President Joe Biden wanted the now-departed Afghan president to create the ‘perception’ that his government was capable of holding off the Taliban – an indication he knew it was only a matter of time before the US ally fell to the Islamic group even while reassuring Americans at home that it would not happen.
In the last phone call between Biden and his Afghan then-counterpart Ashraf Ghani, the American president said they needed to change perceptions of the Taliban’s rapid advance ‘whether it is true or not,’ according to excerpts published on Tuesday.
The call took place on July 23 – weeks before the fall of Kabul – but Biden on Tuesday repeated his assertion that his team was caught flat-footed by the rapid Taliban takeover of the country.

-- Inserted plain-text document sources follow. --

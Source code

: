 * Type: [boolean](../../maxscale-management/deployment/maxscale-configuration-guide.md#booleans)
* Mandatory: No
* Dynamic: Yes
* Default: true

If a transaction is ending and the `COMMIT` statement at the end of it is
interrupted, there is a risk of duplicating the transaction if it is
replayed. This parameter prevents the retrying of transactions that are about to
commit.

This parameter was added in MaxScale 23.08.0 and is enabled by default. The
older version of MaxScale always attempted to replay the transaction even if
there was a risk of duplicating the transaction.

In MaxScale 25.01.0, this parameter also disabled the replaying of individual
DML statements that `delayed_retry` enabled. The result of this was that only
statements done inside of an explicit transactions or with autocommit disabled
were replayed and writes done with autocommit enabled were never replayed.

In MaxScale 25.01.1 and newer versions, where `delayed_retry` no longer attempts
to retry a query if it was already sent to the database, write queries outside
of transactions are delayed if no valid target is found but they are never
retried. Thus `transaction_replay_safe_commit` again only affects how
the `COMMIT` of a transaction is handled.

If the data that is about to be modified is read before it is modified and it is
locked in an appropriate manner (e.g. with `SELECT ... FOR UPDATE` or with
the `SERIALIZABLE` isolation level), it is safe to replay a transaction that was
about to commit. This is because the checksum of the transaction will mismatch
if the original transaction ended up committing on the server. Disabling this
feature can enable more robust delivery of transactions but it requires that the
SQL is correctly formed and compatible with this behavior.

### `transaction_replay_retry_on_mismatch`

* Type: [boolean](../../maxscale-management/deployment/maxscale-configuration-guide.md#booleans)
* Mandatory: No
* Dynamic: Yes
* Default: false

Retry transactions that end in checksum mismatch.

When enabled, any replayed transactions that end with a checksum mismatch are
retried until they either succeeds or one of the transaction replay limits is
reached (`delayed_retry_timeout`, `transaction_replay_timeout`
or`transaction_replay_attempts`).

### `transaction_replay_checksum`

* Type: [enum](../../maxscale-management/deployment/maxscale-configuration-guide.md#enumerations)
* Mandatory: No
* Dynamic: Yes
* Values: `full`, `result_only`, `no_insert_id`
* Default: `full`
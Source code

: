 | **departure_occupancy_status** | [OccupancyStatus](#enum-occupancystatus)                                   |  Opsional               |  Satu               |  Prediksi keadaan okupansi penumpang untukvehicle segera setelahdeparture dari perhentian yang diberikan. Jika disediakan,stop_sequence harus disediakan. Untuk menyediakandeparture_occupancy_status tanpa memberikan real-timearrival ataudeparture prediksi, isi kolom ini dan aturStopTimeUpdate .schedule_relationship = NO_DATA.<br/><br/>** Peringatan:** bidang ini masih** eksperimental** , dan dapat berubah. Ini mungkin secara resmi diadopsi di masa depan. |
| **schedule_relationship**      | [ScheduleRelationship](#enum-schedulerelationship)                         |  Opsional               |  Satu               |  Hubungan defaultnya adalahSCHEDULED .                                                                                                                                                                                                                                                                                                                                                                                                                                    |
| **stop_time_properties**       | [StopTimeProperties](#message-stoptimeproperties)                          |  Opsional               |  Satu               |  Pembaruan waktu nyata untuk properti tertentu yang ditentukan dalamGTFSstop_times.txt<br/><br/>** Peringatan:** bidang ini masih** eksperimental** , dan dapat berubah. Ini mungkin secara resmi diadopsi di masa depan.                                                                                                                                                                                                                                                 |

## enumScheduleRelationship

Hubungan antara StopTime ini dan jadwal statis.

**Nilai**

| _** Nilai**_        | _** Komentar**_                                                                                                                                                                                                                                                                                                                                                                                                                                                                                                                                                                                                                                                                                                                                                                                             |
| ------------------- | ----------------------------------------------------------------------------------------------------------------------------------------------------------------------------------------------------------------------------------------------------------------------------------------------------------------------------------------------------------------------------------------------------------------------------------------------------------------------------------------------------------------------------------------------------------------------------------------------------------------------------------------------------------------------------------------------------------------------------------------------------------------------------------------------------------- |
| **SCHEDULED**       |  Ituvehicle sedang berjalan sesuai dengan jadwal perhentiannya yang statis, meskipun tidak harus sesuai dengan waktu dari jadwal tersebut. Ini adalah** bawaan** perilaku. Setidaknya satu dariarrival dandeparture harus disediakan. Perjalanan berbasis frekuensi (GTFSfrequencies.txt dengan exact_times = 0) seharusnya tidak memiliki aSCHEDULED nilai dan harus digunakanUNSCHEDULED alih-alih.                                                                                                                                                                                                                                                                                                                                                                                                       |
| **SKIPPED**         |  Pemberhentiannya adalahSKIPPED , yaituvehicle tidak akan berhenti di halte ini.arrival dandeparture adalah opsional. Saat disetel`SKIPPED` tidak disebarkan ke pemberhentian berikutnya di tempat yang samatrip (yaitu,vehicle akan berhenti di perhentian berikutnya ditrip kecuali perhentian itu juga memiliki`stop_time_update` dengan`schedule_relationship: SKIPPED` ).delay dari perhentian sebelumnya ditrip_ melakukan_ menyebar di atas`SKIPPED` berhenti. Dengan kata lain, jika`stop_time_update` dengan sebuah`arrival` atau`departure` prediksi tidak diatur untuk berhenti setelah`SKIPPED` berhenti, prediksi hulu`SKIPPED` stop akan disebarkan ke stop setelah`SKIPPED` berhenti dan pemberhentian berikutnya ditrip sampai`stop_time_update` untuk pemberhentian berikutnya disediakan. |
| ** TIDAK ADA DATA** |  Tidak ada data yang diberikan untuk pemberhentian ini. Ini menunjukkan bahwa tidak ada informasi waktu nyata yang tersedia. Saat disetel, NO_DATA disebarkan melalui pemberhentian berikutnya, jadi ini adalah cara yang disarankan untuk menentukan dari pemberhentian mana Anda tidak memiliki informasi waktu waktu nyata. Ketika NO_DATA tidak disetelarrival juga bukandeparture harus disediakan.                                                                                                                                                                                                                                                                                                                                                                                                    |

‘The assumption was that more than 300,000 Afghan national security forces that we had trained over the past two decades, and equipped, would be a strong adversary in their civil wars with the Taliban,’ Biden told the nation in a televised speech from the White House on Tuesday.
‘That assumption that the Afghan government would be able to hold on for a period of time beyond military drawdown turned out not to be accurate.
‘But I still instructed our national security team to prepare for every eventuality, even that one. And that’s what we did.
‘So, we were ready when the Afghan security forces, after two decades of fighting for their country and losing thousands of their own, did not hold on as long as anyone expected.’
Four weeks before Kabul collapsed, Ghani pleaded for more air support and money for soldiers who had not had a pay rise in a decade.
A transcript obtained by Reuters from an anonymous source reveals two leaders oblivious to the impending disaster and an American president focused on spinning the message.
‘I need not tell you the perception around the world and in parts of Afghanistan, I believe, is that things are not going well in terms of the fight against the Taliban,’ Biden said.
‘And there is a need, whether it is true or not, there is a need to project a different picture.’